ACTIVITY.
The following data has a line with "- [ ] نفحات نفت" and a line with "- [ ] جهان بینی اسلامی". Write out exactly those lines and all the lines between them.

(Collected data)
++++

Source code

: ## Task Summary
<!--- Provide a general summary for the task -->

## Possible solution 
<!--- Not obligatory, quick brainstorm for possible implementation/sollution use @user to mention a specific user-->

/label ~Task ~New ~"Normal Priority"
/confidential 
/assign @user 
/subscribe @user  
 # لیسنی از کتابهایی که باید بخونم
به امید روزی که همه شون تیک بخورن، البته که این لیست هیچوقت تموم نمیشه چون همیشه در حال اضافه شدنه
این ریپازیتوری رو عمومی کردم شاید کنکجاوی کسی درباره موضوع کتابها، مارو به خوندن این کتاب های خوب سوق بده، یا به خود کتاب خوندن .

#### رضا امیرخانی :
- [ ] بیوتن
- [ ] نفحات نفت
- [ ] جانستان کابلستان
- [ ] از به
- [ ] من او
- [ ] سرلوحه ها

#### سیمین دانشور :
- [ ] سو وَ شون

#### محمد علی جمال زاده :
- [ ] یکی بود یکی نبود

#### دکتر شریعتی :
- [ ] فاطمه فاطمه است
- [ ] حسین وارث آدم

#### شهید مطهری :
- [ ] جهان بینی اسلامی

++++

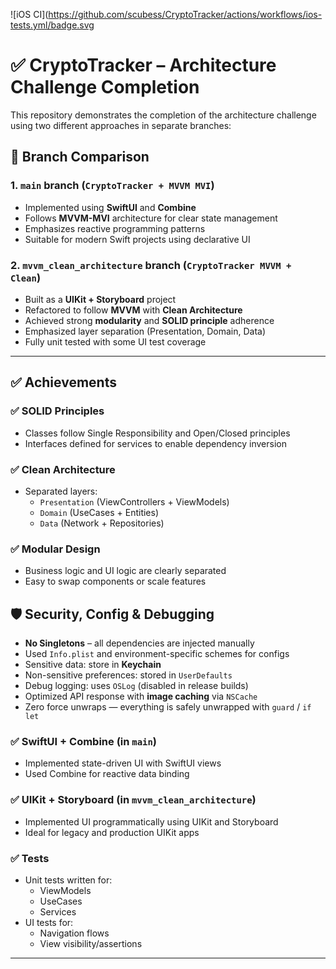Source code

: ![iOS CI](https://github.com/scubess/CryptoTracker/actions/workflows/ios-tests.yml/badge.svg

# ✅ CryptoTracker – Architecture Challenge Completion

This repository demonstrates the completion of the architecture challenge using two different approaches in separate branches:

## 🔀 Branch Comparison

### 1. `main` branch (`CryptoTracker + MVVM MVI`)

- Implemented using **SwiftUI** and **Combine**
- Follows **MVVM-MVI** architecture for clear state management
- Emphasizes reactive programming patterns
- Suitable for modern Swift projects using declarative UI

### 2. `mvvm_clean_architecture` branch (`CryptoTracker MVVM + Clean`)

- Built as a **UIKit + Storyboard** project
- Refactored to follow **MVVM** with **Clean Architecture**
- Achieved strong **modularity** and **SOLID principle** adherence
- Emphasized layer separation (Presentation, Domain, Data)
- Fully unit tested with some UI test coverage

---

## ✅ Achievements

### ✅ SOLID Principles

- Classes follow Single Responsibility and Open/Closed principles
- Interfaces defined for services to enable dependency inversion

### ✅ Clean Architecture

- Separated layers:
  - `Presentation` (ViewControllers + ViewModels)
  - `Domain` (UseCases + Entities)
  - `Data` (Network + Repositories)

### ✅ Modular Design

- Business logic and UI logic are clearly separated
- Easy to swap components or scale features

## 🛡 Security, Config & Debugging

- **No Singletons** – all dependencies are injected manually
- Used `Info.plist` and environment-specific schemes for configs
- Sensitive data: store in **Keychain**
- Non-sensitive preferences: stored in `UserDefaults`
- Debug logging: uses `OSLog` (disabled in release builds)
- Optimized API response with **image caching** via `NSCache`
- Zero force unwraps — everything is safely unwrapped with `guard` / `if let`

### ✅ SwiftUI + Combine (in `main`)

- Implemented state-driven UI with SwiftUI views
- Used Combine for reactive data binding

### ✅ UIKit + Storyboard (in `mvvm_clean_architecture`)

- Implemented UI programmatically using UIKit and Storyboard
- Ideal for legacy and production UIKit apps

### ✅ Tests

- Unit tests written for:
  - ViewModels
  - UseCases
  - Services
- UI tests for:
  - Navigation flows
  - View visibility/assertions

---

++++

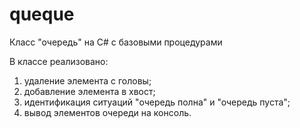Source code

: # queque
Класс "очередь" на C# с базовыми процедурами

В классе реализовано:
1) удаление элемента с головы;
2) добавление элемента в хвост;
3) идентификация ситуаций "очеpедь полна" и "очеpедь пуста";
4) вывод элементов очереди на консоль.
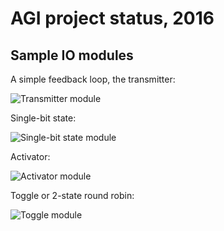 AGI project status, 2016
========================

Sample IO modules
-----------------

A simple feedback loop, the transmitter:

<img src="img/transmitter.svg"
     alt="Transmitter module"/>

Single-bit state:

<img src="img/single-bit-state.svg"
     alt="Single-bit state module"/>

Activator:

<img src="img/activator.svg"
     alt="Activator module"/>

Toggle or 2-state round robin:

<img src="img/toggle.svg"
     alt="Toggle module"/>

++++

RESULT OF THE TASK.
- [ ] نفحات نفت
- [ ] جانستان کابلستان
- [ ] از به
- [ ] من او
- [ ] سرلوحه ها

#### سیمین دانشور :
- [ ] سو وَ شون

#### محمد علی جمال زاده :
- [ ] یکی بود یکی نبود

#### دکتر شریعتی :
- [ ] فاطمه فاطمه است
- [ ] حسین وارث آدم

#### شهید مطهری :
- [ ] جهان بینی اسلامی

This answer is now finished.